Directness in this particular sub-section of the game is fairly common, as Cox found out, but for Burnley a similar approach is taken throughout the entirety of a match. They play more long balls per game (77) than any other team in English football’s top tier. That statistic in itself does not offer a clear enough picture, however, as it doesn’t come with much context.
Perhaps a better way to measure the directness of Premier League possession games is to count how many long balls each team plays per short pass. This at least gives a slightly broader view of the types of pass teams tend to play. However, in this respect, Burnley’s directness is only further emphasised.
Dyche’s side play one long pass for every 3.5 short passes. The nearest team to them is West Bromwich Albion, up until recently managed by Tony Pulis, who play one long ball for every 3.6 short passes. Leicester are third in this particular league table with one per 4.2 short passes. The Premier League average is one long ball per 5.9 short passes.

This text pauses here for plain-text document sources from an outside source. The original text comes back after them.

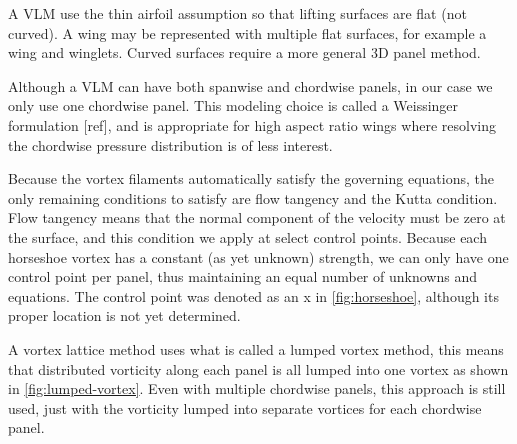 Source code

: \documentclass{article}
\begin{document}
A VLM use the thin airfoil assumption so that  lifting surfaces are flat (not curved).  A wing may be represented with multiple flat surfaces, for example a wing and winglets.  Curved surfaces require a more general 3D panel method.

Although a VLM can have both spanwise and chordwise panels, in our case we only use one chordwise panel.  This modeling choice is called a Weissinger formulation [ref], and is appropriate for high aspect ratio wings where resolving the chordwise pressure distribution is of less interest.  



Because the vortex filaments automatically satisfy the governing equations, the only remaining conditions to satisfy are flow tangency and the Kutta condition.  Flow tangency means that the normal component of the velocity must be zero at the surface, and this condition we apply at select control points.  Because each horseshoe vortex has a constant (as yet unknown) strength, we can only have one control point per panel, thus maintaining an equal number of unknowns and equations.  The control point was denoted as an x in \cref{fig:horseshoe}, although its proper location is not yet determined.




A vortex lattice method uses what is called a lumped vortex method, this means that distributed vorticity along each panel is all lumped into one vortex as shown in \cref{fig:lumped-vortex}.  Even with multiple chordwise panels, this approach is still used, just with the vorticity lumped into separate vortices for each chordwise panel.
\end{document}
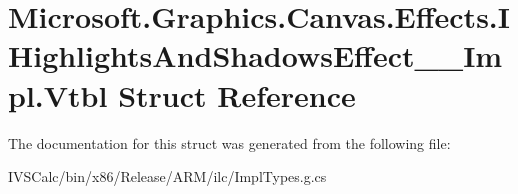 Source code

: \hypertarget{struct_microsoft_1_1_graphics_1_1_canvas_1_1_effects_1_1_i_highlights_and_shadows_effect_____impl_1_1_vtbl}{}\section{Microsoft.\+Graphics.\+Canvas.\+Effects.\+I\+Highlights\+And\+Shadows\+Effect\+\_\+\+\_\+\+Impl.\+Vtbl Struct Reference}
\label{struct_microsoft_1_1_graphics_1_1_canvas_1_1_effects_1_1_i_highlights_and_shadows_effect_____impl_1_1_vtbl}


The documentation for this struct was generated from the following file\+:\begin{DoxyCompactItemize}
\item 
I\+V\+S\+Calc/bin/x86/\+Release/\+A\+R\+M/ilc/Impl\+Types.\+g.\+cs\end{DoxyCompactItemize}
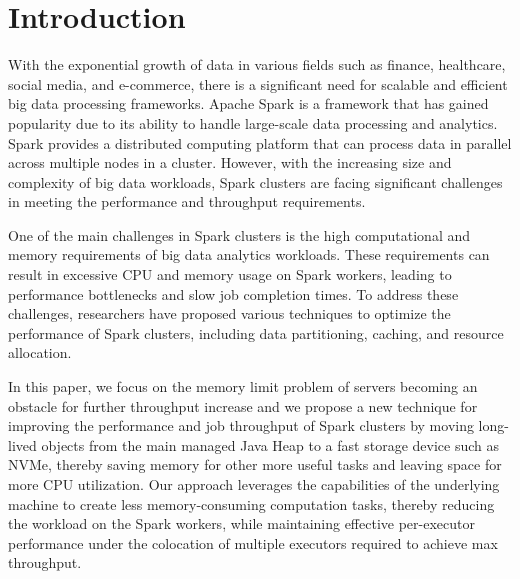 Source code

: \section{Introduction}
\label{sec:intro}

With the exponential growth of data in various fields such as finance,
healthcare, social media, and e-commerce, there is a significant need
for scalable and efficient big data processing frameworks. 
Apache
Spark \cite{Spark} is a framework that has gained popularity
due to its ability to handle large-scale data processing and
analytics. Spark provides a distributed computing platform that can
process data in parallel across multiple nodes in a cluster. However,
with the increasing size and complexity of big data workloads, Spark
clusters are facing significant challenges in meeting the performance
and throughput requirements. 

One of the main challenges in Spark clusters  is the high computational
and memory requirements of big data analytics workloads.  These
requirements can result in excessive CPU and memory usage on Spark
workers, leading to performance bottlenecks and slow job completion
times. To address these challenges, researchers have proposed various
techniques  to optimize the performance of Spark clusters, including
data partitioning, caching, and resource allocation.

In this paper, we focus on the memory limit problem of servers
becoming an obstacle for further throughput increase and we propose a
new technique  for improving the performance and job throughput of
Spark clusters by moving long-lived objects from the main managed Java
Heap to a fast storage device such as NVMe, thereby saving memory for
other more useful tasks and leaving space for more CPU utilization.
Our approach leverages the capabilities of the underlying machine to
create less memory-consuming computation tasks, thereby reducing the
workload on the Spark workers, while maintaining effective
per-executor performance under the colocation of multiple executors
required to achieve max throughput.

Burnley’s attacks are, evidently, based around long balls. But to put them and West Brom – who are currently just outside the relegation zone – in the same boat would be wrong.
The Clarets’ attacking strategy is a cohesive one: they possess two of the most consistently successful target men in the division in Sam Vokes and Chris Wood, while their midfield are keenly aware of the runs they need to make off said target men while the ball is in the air.
Whoever is chosen to lead the line rarely finds himself isolated, and the support provided allows the second ball to be won cleanly.
This type of possession allows Burnley to bypass opposition pressure and progress up the field quickly, with less risk of giving the ball away close to goal through poor quality build-up among the defenders. And they do this while targeting dangerous areas; Pep Guardiola referenced this in October, saying: “They deserve a lot of credit…They are masters at attacking the channel.”
It’s fair to say that Dyche’s attacking style consistent predominantly of ‘long ball football’ to use a generic term, though his tactics also include an organised defensive game.
His Burnley defend in an aggressively man-oriented manner – not the relentless but at times kamikaze approach popularised and romanticised by Marcelo Bielsa and Gian Piero Gasperini in France and Italy, but something slightly looser.
His strikers are active and defend from the front, and there is an impressive intensity to the team’s closing down that comes from being in constant close proximity to the opposition, as well as an emphasis on pressing in midfield to stultify opposition build-up. They are, in short, very difficult to play through.
Dyche may struggle to connect with the wider footballing populace for as long as he rallies against some invisible dark force he perceives to be conspiring against him. However, his tactics are sound. His attacking style may look slightly out of place in today’s Premier League, but it works.